Aeronautics Aircraft Spotters’ Handbook,
Ensign L. C. Guthman, 1943

R
obert Bozdech had a horrible, sinking feeling in the pit of his stomach as the twin-engine warplane began its shallow dive toward earth. But for once it wasn’t fear of being pounced on by one of the enemy’s deadly Messerschmitt 109s that so unsettled him. In the thick fog that had blown across the landscape, they were all but invisible to any marauding German fighters.

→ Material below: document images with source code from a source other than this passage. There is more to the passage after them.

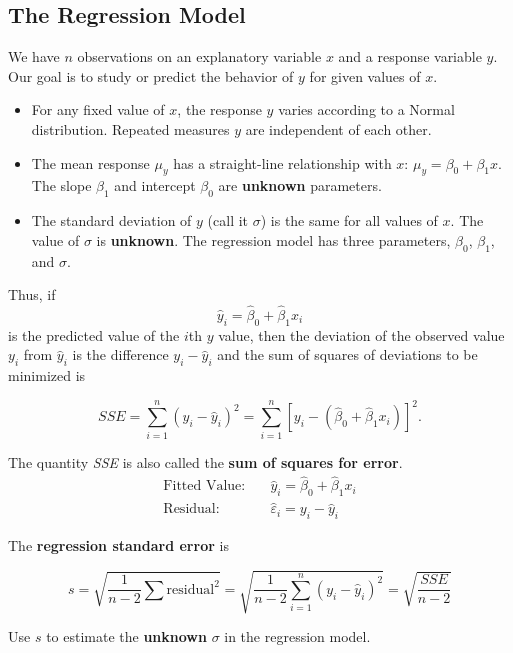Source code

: \subsection*{The Regression Model}

We have $n$ observations on an explanatory variable $x$ and a response variable $y$. Our goal is to study or predict the behavior of $y$ for given values of $x$.

\begin{itemize}
  \item For any fixed value of $x$, the response $y$ varies according to a Normal distribution. Repeated measures $y$ are independent of each other.
  
  \item The mean response $\mu_y$ has a straight-line relationship with $x$:  
  $\mu_y = \beta_0 + \beta_1 x$.  
  The slope $\beta_1$ and intercept $\beta_0$ are \textbf{unknown} parameters.
  
  \item The standard deviation of $y$ (call it $\sigma$) is the same for all values of $x$.  
  The value of $\sigma$ is \textbf{unknown}.  
  The regression model has three parameters, $\beta_0$, $\beta_1$, and $\sigma$.
\end{itemize}

Thus, if
\[
\hat{y}_i = \hat{\beta}_0 + \hat{\beta}_1 x_i
\]
is the predicted value of the $i$th $y$ value, then the deviation of the observed value $y_i$ from $\hat{y}_i$ is the difference $y_i - \hat{y}_i$ and the sum of squares of deviations to be minimized is

\[
SSE = \sum_{i=1}^{n} (y_i - \hat{y}_i)^2 = \sum_{i=1}^{n} [y_i - (\hat{\beta}_0 + \hat{\beta}_1 x_i)]^2.
\]

The quantity \textit{SSE} is also called the \textbf{sum of squares for error}.
\begin{align*}
\text{Fitted Value:} \quad & \hat{y}_i = \hat{\beta}_0 + \hat{\beta}_1 x_i \\
\text{Residual:} \quad & \hat{\varepsilon}_i = y_i - \hat{y}_i
\end{align*}

The \textbf{regression standard error} is

\[
s = \sqrt{\frac{1}{n - 2} \sum \text{residual}^2} 
= \sqrt{\frac{1}{n - 2} \sum_{i=1}^{n} (y_i - \hat{y}_i)^2} 
= \sqrt{\frac{SSE}{n - 2}}
\]

Use $s$ to estimate the \textbf{unknown} $\sigma$ in the regression model.\\

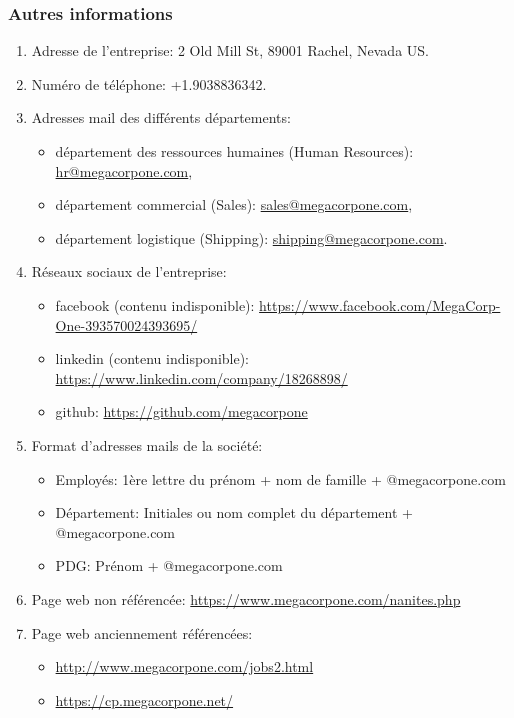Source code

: \documentclass[french,paper=a4,oneside,captions=tableheading]{article}
\begin{document}
\subsubsection{Autres informations}

\begin{enumerate}
    \item Adresse de l'entreprise: 2 Old Mill St, 89001 Rachel, Nevada US.
    \item Numéro de téléphone: +1.9038836342.
    \item Adresses mail des différents départements:
    \begin{itemize}
        \item département des ressources humaines (Human Resources): \url{hr@megacorpone.com},
        \item département commercial (Sales): \url{sales@megacorpone.com},
        \item département logistique (Shipping): \url{shipping@megacorpone.com}.
    \end{itemize}
    \item Réseaux sociaux de l'entreprise:
    \begin{itemize}
        \item facebook (contenu indisponible): \url{https://www.facebook.com/MegaCorp-One-393570024393695/}
        \item linkedin (contenu indisponible): \url{https://www.linkedin.com/company/18268898/}
        \item github: \url{https://github.com/megacorpone}
    \end{itemize}
    \item Format d'adresses mails de la société:
    \begin{itemize}
        \item Employés: 1ère lettre du prénom + nom de famille + @megacorpone.com
        \item Département: Initiales ou nom complet du département + @megacorpone.com
        \item PDG: Prénom + @megacorpone.com
    \end{itemize}
    \item Page web non référencée: \url{https://www.megacorpone.com/nanites.php}
    \item Page web anciennement référencées:
    \begin{itemize}
        \item \url{http://www.megacorpone.com/jobs2.html}
        \item \url{https://cp.megacorpone.net/}
    \end{itemize}
\end{enumerate}
\end{document}
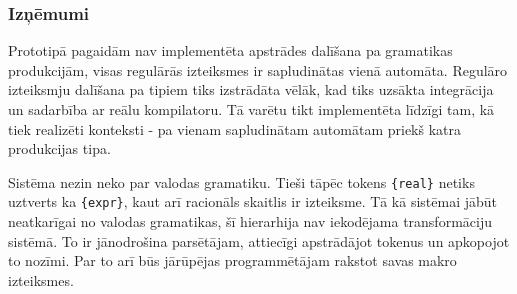 
\subsubsection{Izņēmumi}
Prototipā pagaidām nav implementēta apstrādes dalīšana pa gramatikas produkcijām, visas regulārās izteiksmes ir sapludinātas vienā automāta. Regulāro izteiksmju dalīšana pa tipiem tiks izstrādāta vēlāk, kad tiks uzsākta integrācija un sadarbība ar reālu kompilatoru. Tā varētu tikt implementēta līdzīgi tam, kā tiek realizēti konteksti - pa vienam sapludinātam automātam priekš katra produkcijas tipa.

Sistēma nezin neko par valodas gramatiku. Tieši tāpēc tokens \verb|{real}| netiks uztverts ka \verb|{expr}|, kaut arī racionāls skaitlis ir izteiksme. Tā kā sistēmai jābūt neatkarīgai no valodas gramatikas, šī hierarhija nav iekodējama transformāciju sistēmā. To ir jānodrošina parsētājam, attiecīgi apstrādājot tokenus un apkopojot to nozīmi. Par to arī būs jārūpējas programmētājam rakstot savas makro izteiksmes.
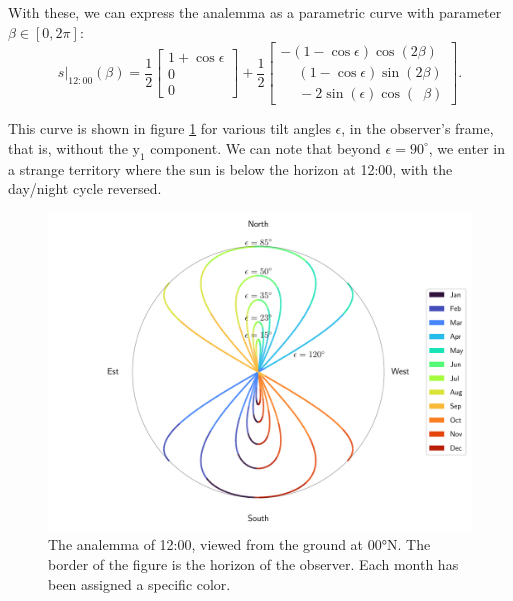 \documentclass[12pt]{article}
\begin{document}
With these, we can express the analemma as a 
parametric curve with parameter 
$\beta \in [0,2\pi]$:
\begin{equation}
    s\vert_{12:00}(\beta) =
    \frac{1}{2}
    \begin{bmatrix}
        1+\cos\epsilon\\
        0\\
        0
    \end{bmatrix}+
    \frac{1}{2}
    \begin{bmatrix}
        - (1-\cos\epsilon) \cos(2\beta)\\
        \phantom{+} (1-\cos\epsilon) \sin(2\beta)\\
        \quad\;-2\sin(\epsilon) \cos(\phantom{2}\beta)
    \end{bmatrix}.
\end{equation}

This curve is shown in figure \ref{fig:analemma_easy} for various 
tilt angles $\epsilon$, in the observer's frame, that is, without the 
$\mathrm{y}_1$ component. We can note that beyond $\epsilon=90^\circ$, we
enter in a strange territory where the sun is below the horizon at 12:00, with
the day/night cycle reversed.
\begin{figure}[ht]
    \centering
    \includegraphics[width=\textwidth]{./analemma_plot.pdf}
    \caption{
        The analemma of 12:00, viewed from the ground at 00°N. 
        The border of the figure is the horizon of the observer. 
        Each month has been assigned a specific color.
    }
    \label{fig:analemma_easy}
\end{figure}
\end{document}
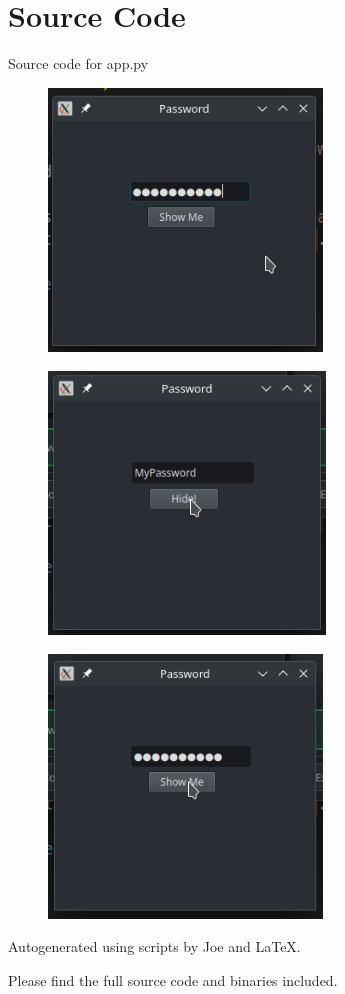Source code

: \documentclass[12pt]{article}
\begin{document}
\maketitle
\pagebreak


\section{Source Code}

Source code for \textsf{app.py}


% 

\newpage

\begin{figure}[H]
  \centering
  \includegraphics[height=7cm]{ex1.png}
\end{figure}

\begin{figure}[H]
  \centering
  \includegraphics[height=7cm]{ex2.png}
\end{figure}

\begin{figure}[H]
  \centering
  \includegraphics[height=7cm]{ex3.png}
\end{figure}

\newpage

Autogenerated using scripts by Joe and \LaTeX.

Please find the full source code and binaries included.
\end{document}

No. It was fear of the guns that lurked below that held him in its viselike grip.

“The fog is down so thick, Pierre!” he yelled across at his fellow airman. “It is foolhardy—”

“And if we return with no photos, we will be a laughingstock,” Pierre Duval, the aircraft’s French pilot, cut in. “Keep your eyes peeled!”

It had been a fine morning when the French Air Force’s twin-engine Potez 63 fighter-bomber had taken to the dawn skies. Stationed at the aerodrome at Saint-Dizier, Pierre and Robert had been tasked with flying a reconnaissance mission over the German front, from where the massed ranks of enemy armor menaced the supposedly impregnable defenses of the French Maginot Line.

It was the winter of 1939–1940 and Germany and France were locked in the so-called phony war. But there was nothing very phony about it from Robert’s perspective, when flying a French aircraft that was a hundred kilometers per hour slower than the nimble German fighters that stalked the skies above them. As he hunched over his twin machine guns in the rear gunner’s seat, he couldn’t help but notice how thick the fog had become. It was condensing in thick rivulets that cascaded down the Plexiglas turret.

Both a spirited maverick and a man of real principle, Robert had refused to bow to the jackboot of Nazi oppression as its forces had invaded his native Czechoslovakia several months before. He had escaped and made his way to France, and after a short stint in the French Foreign Legion had returned to what he had learned well in the Czech Air Force, serving as a turret gunner on a hunter-bomber aircraft. But what he hadn’t quite bargained for was the difference in temperament between himself and some of the more flamboyant French aircrew.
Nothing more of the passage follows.